• _THE TASK_: Within the entries below, find every line that has the string "activate", then copy it.

• _INFORMATION GIVEN_:
------------------------------------

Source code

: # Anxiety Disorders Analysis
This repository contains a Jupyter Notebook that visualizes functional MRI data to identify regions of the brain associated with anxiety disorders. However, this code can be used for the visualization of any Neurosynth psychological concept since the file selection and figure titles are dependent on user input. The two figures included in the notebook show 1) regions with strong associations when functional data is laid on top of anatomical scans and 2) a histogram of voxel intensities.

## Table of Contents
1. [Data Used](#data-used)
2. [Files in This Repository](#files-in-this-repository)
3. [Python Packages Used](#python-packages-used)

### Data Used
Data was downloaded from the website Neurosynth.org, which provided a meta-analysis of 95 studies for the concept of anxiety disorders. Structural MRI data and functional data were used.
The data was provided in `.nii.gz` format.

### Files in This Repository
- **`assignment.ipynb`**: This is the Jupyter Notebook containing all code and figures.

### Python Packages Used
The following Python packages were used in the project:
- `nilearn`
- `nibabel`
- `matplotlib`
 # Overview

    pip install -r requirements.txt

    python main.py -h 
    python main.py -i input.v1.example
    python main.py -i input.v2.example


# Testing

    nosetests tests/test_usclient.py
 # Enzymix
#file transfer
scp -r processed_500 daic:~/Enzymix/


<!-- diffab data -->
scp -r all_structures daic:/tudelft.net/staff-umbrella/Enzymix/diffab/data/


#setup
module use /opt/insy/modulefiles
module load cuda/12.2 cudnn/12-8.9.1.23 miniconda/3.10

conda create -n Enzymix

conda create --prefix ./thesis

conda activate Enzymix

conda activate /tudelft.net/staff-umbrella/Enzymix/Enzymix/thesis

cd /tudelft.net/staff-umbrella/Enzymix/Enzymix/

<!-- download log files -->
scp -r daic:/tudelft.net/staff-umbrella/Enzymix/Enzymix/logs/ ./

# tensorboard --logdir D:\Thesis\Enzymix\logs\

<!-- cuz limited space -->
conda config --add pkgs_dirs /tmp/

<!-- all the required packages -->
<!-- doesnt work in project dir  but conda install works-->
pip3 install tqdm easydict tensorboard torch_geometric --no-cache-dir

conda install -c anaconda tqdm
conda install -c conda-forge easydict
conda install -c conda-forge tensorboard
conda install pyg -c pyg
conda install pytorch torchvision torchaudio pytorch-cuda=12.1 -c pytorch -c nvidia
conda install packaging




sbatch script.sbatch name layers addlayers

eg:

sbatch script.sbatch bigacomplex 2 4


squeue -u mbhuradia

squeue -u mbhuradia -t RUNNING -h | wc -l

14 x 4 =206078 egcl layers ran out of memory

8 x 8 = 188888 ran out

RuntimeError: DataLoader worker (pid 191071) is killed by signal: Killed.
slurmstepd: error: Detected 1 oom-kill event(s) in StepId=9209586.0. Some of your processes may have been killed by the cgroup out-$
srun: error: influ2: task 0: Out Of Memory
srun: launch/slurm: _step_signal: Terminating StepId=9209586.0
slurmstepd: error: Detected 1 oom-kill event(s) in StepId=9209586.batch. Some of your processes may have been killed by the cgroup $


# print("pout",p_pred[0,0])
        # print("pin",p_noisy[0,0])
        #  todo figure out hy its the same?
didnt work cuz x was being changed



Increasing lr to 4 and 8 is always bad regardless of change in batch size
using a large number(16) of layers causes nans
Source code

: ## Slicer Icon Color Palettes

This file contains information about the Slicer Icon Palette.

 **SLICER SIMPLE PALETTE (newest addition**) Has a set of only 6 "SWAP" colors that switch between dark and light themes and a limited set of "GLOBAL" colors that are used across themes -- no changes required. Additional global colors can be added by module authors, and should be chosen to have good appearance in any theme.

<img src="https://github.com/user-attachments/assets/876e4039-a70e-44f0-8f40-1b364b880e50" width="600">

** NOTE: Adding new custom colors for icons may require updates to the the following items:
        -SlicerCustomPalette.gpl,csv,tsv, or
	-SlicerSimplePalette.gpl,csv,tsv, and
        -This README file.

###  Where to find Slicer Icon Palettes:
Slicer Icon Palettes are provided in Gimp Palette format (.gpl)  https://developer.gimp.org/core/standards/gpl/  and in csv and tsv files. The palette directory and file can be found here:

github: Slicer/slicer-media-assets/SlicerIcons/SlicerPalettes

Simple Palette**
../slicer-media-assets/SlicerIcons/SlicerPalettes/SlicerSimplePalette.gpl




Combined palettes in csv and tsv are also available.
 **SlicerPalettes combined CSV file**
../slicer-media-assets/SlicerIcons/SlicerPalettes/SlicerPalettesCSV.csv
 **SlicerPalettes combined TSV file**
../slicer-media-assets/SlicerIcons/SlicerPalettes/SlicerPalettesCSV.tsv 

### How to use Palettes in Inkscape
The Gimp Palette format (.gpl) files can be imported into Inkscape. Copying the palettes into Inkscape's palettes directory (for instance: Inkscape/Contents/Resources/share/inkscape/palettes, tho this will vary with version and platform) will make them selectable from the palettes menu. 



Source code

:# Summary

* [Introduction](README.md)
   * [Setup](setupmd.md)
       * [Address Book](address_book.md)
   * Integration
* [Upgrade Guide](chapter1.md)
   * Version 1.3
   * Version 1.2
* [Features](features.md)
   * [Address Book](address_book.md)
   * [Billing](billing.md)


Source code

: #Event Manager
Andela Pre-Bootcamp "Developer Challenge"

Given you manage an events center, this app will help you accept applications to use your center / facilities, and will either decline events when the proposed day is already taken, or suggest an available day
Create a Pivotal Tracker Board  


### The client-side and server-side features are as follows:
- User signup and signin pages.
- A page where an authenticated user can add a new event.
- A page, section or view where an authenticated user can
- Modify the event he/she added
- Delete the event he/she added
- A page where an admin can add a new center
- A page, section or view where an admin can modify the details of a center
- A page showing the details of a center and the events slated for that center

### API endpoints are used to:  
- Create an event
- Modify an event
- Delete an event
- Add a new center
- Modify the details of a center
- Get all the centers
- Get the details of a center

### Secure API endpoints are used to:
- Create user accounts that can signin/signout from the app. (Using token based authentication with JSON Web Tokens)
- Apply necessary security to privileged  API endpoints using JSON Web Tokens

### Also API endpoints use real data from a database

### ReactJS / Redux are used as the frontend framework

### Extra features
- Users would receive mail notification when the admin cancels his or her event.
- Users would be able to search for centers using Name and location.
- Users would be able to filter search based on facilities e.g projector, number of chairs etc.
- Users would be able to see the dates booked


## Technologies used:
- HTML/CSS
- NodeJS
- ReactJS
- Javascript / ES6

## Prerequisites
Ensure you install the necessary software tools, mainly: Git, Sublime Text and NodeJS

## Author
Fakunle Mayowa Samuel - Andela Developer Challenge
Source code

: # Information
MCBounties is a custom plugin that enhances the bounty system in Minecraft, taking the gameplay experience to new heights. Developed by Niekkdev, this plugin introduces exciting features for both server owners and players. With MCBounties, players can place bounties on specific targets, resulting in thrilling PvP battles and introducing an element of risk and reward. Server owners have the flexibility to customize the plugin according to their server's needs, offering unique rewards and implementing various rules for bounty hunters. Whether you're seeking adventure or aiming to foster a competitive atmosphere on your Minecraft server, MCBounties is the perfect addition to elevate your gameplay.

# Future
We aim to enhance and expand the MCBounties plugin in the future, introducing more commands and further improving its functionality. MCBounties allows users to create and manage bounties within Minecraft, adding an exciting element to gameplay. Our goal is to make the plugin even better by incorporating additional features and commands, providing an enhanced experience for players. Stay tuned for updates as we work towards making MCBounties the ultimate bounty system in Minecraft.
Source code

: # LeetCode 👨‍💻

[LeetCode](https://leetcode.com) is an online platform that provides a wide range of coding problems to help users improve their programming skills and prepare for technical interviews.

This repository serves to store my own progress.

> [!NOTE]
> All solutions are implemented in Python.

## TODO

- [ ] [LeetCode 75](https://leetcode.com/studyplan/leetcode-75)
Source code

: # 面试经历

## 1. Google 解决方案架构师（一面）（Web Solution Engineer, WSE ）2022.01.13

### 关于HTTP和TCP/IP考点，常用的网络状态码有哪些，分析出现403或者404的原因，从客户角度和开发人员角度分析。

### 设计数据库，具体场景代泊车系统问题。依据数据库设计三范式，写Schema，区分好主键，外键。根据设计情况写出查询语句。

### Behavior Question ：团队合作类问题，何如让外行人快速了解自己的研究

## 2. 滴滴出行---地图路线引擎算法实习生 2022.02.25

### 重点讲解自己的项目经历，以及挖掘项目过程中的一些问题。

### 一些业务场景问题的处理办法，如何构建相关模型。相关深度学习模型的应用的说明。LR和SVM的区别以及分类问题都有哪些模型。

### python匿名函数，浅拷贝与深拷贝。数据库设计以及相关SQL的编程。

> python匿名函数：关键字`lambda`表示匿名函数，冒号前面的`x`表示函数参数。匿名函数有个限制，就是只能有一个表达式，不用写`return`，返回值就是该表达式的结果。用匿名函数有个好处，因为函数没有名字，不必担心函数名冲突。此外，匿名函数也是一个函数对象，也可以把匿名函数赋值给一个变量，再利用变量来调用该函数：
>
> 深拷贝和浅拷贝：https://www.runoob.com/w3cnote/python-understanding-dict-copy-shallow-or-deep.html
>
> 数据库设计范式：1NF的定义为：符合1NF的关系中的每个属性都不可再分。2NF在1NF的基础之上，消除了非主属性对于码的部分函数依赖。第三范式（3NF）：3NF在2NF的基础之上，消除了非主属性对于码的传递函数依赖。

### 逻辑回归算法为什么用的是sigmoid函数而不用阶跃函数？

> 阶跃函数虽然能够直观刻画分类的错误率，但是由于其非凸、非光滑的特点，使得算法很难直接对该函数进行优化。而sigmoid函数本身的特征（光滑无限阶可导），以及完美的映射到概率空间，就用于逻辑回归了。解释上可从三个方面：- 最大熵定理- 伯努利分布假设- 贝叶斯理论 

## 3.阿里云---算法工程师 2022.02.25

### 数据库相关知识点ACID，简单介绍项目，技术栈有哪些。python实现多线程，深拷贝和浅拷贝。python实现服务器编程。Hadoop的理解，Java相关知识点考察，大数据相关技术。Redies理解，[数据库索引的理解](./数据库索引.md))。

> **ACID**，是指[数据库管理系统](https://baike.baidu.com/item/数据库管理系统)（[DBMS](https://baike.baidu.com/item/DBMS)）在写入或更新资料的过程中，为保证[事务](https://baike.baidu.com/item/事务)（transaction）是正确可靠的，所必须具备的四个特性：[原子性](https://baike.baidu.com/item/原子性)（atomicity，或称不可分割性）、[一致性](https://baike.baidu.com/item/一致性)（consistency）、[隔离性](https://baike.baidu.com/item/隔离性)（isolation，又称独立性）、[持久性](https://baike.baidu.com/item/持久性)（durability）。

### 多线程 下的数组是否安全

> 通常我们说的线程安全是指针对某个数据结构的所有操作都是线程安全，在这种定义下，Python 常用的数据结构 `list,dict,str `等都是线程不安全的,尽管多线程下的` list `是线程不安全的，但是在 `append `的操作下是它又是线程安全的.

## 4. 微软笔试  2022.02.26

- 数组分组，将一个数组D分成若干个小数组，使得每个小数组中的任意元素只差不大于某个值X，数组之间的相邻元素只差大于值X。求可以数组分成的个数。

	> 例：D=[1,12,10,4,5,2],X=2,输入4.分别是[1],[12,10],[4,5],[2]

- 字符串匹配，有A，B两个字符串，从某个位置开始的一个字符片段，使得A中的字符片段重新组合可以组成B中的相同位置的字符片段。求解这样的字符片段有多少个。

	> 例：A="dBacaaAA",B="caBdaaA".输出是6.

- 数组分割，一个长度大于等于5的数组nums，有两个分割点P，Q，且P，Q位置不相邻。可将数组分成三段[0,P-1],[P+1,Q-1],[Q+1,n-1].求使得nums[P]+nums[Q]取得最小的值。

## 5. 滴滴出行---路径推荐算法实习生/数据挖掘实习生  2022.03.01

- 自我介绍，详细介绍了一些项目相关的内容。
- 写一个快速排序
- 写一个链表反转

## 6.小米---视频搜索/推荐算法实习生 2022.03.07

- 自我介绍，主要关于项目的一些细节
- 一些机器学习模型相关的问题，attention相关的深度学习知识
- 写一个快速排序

------------------------------------

• _RESPONSE AREA_:
conda activate Enzymix
conda activate /tudelft.net/staff-umbrella/Enzymix/Enzymix/thesis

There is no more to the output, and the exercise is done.